EXTRACTED INFORMATION START
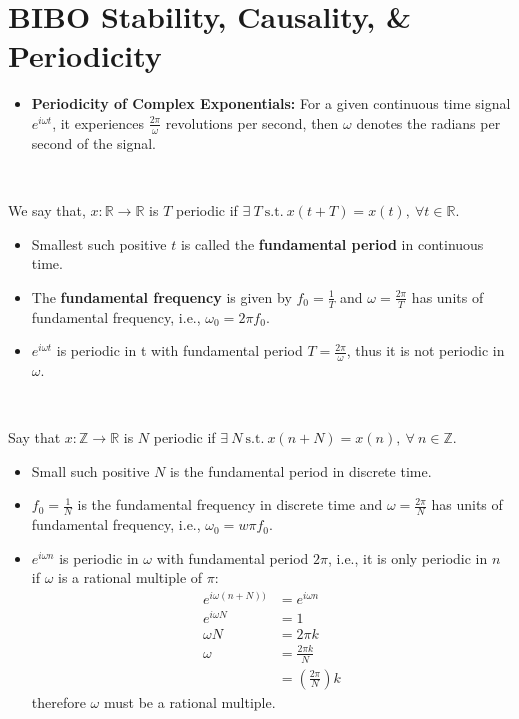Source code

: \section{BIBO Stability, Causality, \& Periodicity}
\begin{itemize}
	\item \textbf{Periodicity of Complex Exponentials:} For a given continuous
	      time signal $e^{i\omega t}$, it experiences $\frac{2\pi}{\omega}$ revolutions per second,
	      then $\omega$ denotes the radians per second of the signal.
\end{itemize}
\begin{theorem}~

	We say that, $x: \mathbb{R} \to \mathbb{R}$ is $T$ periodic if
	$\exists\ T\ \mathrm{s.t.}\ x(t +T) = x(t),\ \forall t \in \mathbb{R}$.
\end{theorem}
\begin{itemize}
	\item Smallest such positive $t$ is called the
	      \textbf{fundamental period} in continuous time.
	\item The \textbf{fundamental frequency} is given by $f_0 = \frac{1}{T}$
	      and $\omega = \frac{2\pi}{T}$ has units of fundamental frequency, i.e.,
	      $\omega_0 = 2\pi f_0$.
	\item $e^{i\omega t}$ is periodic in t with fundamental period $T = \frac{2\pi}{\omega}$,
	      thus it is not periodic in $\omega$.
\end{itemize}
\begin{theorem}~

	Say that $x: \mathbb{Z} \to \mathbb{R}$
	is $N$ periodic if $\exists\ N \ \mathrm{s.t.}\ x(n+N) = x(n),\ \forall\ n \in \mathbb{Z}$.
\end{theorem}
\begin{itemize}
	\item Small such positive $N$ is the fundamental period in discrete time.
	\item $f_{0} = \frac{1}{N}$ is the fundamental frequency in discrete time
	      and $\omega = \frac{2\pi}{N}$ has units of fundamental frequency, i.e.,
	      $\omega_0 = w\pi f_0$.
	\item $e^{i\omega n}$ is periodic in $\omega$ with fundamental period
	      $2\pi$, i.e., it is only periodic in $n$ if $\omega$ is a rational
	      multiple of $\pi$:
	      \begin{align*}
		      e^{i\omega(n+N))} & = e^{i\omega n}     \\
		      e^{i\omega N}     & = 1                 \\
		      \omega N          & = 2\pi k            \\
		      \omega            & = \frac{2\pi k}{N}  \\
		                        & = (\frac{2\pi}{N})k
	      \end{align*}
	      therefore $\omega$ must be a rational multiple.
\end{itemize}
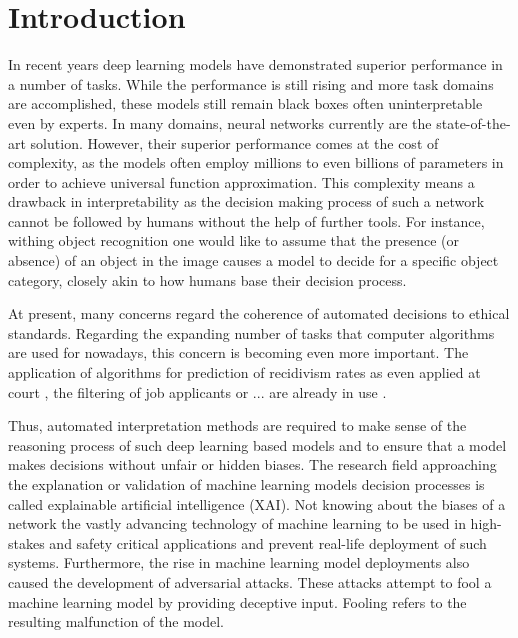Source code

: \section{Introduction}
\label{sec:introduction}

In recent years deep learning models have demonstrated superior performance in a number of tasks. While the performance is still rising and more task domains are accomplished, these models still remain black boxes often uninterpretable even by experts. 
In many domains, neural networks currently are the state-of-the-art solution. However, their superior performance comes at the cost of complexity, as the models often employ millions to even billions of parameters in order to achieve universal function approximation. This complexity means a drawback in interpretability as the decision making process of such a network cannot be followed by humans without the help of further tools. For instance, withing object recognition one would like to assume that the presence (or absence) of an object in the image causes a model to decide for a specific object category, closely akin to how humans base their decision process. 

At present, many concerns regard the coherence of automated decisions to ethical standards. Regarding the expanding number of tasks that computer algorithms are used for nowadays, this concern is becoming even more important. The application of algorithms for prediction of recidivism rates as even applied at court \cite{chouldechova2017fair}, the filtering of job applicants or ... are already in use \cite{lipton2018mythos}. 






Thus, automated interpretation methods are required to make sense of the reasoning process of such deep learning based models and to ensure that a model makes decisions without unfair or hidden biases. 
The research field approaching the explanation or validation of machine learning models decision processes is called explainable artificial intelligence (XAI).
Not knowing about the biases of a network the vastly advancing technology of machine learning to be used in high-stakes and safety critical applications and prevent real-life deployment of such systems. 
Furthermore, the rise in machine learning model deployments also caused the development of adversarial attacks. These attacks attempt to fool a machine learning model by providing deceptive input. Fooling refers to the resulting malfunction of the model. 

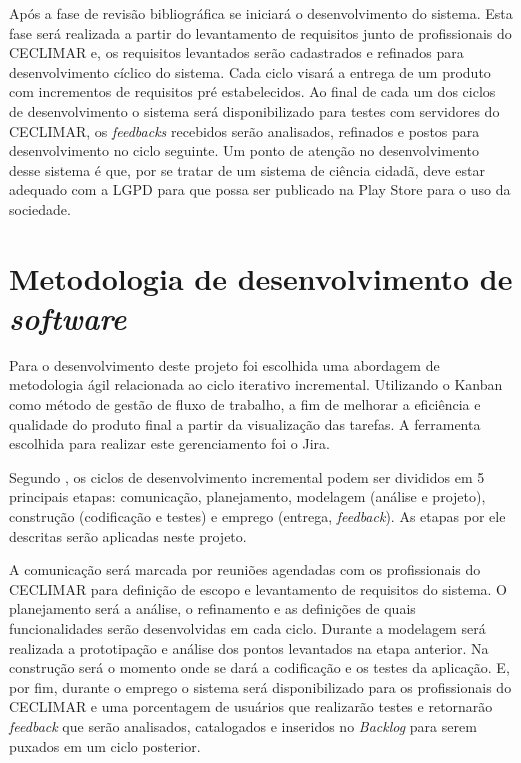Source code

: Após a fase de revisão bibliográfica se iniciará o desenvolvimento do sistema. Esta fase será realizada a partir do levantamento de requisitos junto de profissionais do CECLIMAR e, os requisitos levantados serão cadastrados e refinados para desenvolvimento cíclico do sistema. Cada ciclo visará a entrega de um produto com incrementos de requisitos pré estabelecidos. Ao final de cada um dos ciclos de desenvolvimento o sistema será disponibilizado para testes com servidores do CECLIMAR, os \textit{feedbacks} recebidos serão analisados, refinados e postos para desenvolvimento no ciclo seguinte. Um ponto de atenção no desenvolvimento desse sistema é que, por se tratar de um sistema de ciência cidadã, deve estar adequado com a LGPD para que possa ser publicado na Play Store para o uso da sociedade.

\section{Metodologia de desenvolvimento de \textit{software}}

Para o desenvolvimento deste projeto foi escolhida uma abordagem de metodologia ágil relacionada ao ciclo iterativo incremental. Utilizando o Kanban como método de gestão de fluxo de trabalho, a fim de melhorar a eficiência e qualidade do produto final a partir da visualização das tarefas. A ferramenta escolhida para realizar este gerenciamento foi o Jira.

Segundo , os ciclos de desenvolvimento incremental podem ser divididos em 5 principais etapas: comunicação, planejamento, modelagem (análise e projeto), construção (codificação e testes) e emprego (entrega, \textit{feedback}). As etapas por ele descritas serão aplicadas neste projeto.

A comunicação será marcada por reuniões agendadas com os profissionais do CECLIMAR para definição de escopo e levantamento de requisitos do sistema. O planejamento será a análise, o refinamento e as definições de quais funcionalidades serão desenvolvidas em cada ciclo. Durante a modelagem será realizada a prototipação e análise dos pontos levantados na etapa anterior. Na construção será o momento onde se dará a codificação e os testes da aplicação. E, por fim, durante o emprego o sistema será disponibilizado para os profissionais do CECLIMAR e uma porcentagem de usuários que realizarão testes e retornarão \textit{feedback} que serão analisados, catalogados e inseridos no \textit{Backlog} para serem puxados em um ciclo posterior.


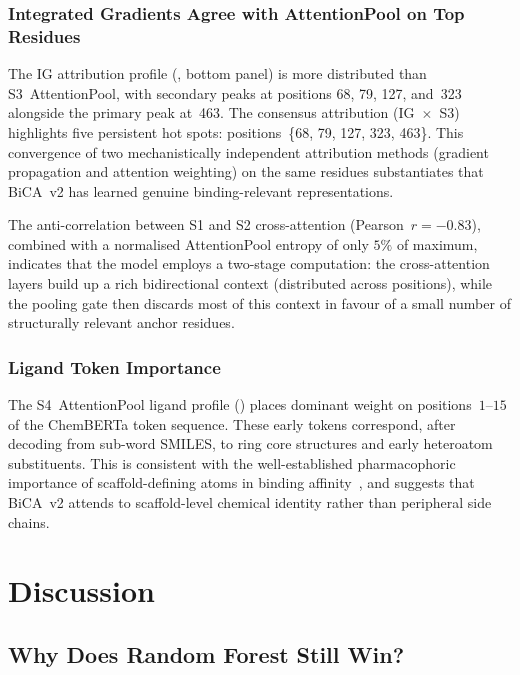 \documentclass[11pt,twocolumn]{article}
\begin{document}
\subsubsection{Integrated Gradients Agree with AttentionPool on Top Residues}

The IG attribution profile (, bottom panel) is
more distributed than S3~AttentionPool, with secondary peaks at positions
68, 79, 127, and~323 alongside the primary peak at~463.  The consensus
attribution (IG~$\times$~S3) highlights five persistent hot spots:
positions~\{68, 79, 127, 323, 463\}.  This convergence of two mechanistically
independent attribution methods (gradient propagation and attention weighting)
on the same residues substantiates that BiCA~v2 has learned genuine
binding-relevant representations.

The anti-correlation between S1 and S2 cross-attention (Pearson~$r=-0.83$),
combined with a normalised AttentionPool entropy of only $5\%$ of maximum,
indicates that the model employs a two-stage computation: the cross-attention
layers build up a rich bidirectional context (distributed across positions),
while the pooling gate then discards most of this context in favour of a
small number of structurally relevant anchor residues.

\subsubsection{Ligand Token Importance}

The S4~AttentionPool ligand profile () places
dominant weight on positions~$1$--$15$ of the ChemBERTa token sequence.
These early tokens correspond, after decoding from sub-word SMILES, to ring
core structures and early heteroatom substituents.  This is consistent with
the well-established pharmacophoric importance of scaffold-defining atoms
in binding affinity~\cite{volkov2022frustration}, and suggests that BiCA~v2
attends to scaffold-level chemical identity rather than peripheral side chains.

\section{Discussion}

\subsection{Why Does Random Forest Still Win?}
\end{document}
EXTRACTED INFORMATION END
# TASK DIRECTIONS:
All lines that include the word "continuous" must be copied from the material above.

# COMPLETED TASK:
	\item \textbf{Periodicity of Complex Exponentials:} For a given continuous
	      \textbf{fundamental period} in continuous time.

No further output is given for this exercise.